Un acte humain : celui de la recherche de la source principale de la vie terrestre...
..., Jésus lui dit : ...
Il faut remarquer que c'est Jésus qui prend l'initiative du dialogue, même s'il se pose ainsi presque en hérétique aux yeux des Juifs en parlant à une Samaritaine ; par lui, c'est Dieu qui cherche à parler aux hommes, car il a besoin des hommes pour laisser éclater l'infinité de son amour, de ces hommes qui le craignent, le prient, mais l'oublient tout aussi souvent depuis la chute d'Adam : même si nous ne nous croyons pas dignes de l'amour de Dieu, Dieu nous aime comme nous sommes ! Par son Fils et en l'Esprit, le Père veut faire exister les hommes, tous les hommes, y compris les exclus qui sont ici symbolisés par la Samaritaine : une femme non juive et a priori pas très futée puisqu'elle va puiser de l'eau à midi, c'est-à-dire à la pire heure !

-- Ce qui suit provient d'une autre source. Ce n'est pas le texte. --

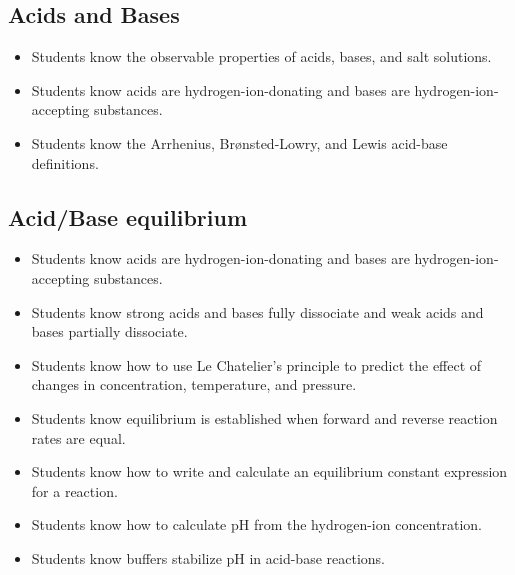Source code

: \documentclass[11pt]{article}
\begin{document}
\subsection{Acids and Bases}
\label{sec:org429bce6}
\begin{itemize}
\item Students know the observable properties of acids, bases, and salt solutions.
\item Students know acids are hydrogen-ion-donating and bases are hydrogen-ion-accepting substances.
\item Students know the Arrhenius, Brønsted-Lowry, and Lewis acid-base definitions.
\end{itemize}
\subsection{Acid/Base equilibrium}
\label{sec:org72a04a5}
\begin{itemize}
\item Students know acids are hydrogen-ion-donating and bases are hydrogen-ion-accepting substances.
\item Students know strong acids and bases fully dissociate and weak acids and bases partially dissociate.
\item Students know how to use Le Chatelier's principle to predict the effect of changes in concentration, temperature, and pressure.
\item Students know equilibrium is established when forward and reverse reaction rates are equal.
\item Students know how to write and calculate an equilibrium constant expression for a reaction.
\item Students know how to calculate pH from the hydrogen-ion concentration.
\item Students know buffers stabilize pH in acid-base reactions.
\end{itemize}
\end{document}
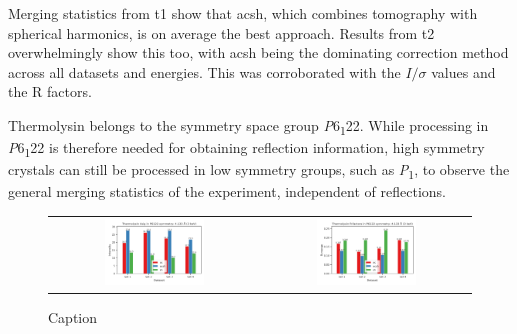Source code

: Merging statistics from \ac{t1} show that \ac{acsh}, which combines tomography with spherical harmonics, is on average the best approach. 
Results from \ac{t2} overwhelmingly show this too, with \ac{acsh} being the dominating correction method across all datasets and energies. This was corroborated with the $I/\sigma$ values and the R factors.


Thermolysin belongs to the symmetry space group \textit{P}6\textsubscript{1}22. While processing in \textit{P}6\textsubscript{1}22 is therefore needed for obtaining reflection information, high symmetry crystals can still be processed in low symmetry groups, such as \textit{P}\textsubscript{1}, to observe the general merging statistics of the experiment, independent of reflections.

\begin{figure}[h]
    \centering
    \begin{tabular}{cc}
    \includegraphics[width = 0.5\textwidth]{plots/exp1/tlys_2_P6122/3p0_I_over_sigma.png} & \includegraphics[width = 0.5\textwidth]{plots/exp1/tlys_2_P6122/3p0_rmerges.png}
    \end{tabular}
    \caption{Caption}
    \label{fig:tlys_2_p6}
\end{figure}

Il n'est pas innocent que la rencontre entre Jésus et la Samaritaine suive l'entretien avec Nicodème (Jn 3, 1-21), car tout les oppose, même s'ils ont tous les deux la même attente : une femme/un homme, une Samaritaine/un Juif, une "pas très futée"/un "intellectuel" ; tous les deux sont aux extrémités de l'humanité (du moins dans le cadre de la civilisation que le Père a choisi pour cadre à l'Incarnation), mais, alors que tout les oppose, ils se retrouvent dans leur rencontre avec Jésus, tendant tous deux vers un même but, celui de la découverte de la vérité, mais par deux voies différentes : une voie très intellectuelle pour Nicodème, une voie du cœur pour la samaritaine. Ceci montre bien que Jésus s'adresse à tous. Il n'est cependant pas innocent que Jésus ne se révèle pleinement qu'à la samaritaine, car celle-ci est l'image de nos faiblesses, mais aussi de la joie du coeur. Arrêtons nous ici un instant pour méditer le message des Béatitudes.... Et comment ne pas penser ici à la première Épître aux Corinthiens : Où est-il, le sage ? Où est-il, l’homme cultivé ? Où est-il, le raisonneur de ce siècle, Dieu n’a-t-il pas frappé de folie la sagesse du monde ? Puisqu'en effet le monde, par le moyen de la sagesse, n'a pas reconnu Dieu dans la sagesse de Dieu, c'est par la folie du message qu'il a plu à Dieu de sauver les croyants. Alors que les Juifs demandent des signes et que les Grecs sont en quête de sagesse; nous proclamons, nous, un Christ crucifié, scandale pour les juifs et folie pour les païens, mais pour ceux qui sont appelés Juifs et Grecs, c'est le Christ, puissance de Dieu et sagesse de Dieu (1 Co 1, 20-24) ?
« Donne-moi à boire. »
Toute la démarche de Jésus, toute son approche de la Samaritaine ne sera plus désormais qu'au service de l'évolution de la foi intérieure de la Samaritaine : il ne se révèle pas ipso facto, mais la laisse au contraire s'approcher d'elle-même de son mystère. Cette démarche progressive est à rapprocher de notre propre démarche qui, progressive, n'est qu'une découverte permanente du mystère divin. Il y a donc là bien démarche de foi, d'adhésion à Dieu, et non pas simple croyance comme dans le cas des faux dieux, car, comme l'a écrit Saint Jean de la Croix, la foi est la substance des choses que nous espérons, et bien que l’entendement y adhère avec fermeté et certitude, elle ne lui rend pas l’objet manifeste (Carm., II, 5).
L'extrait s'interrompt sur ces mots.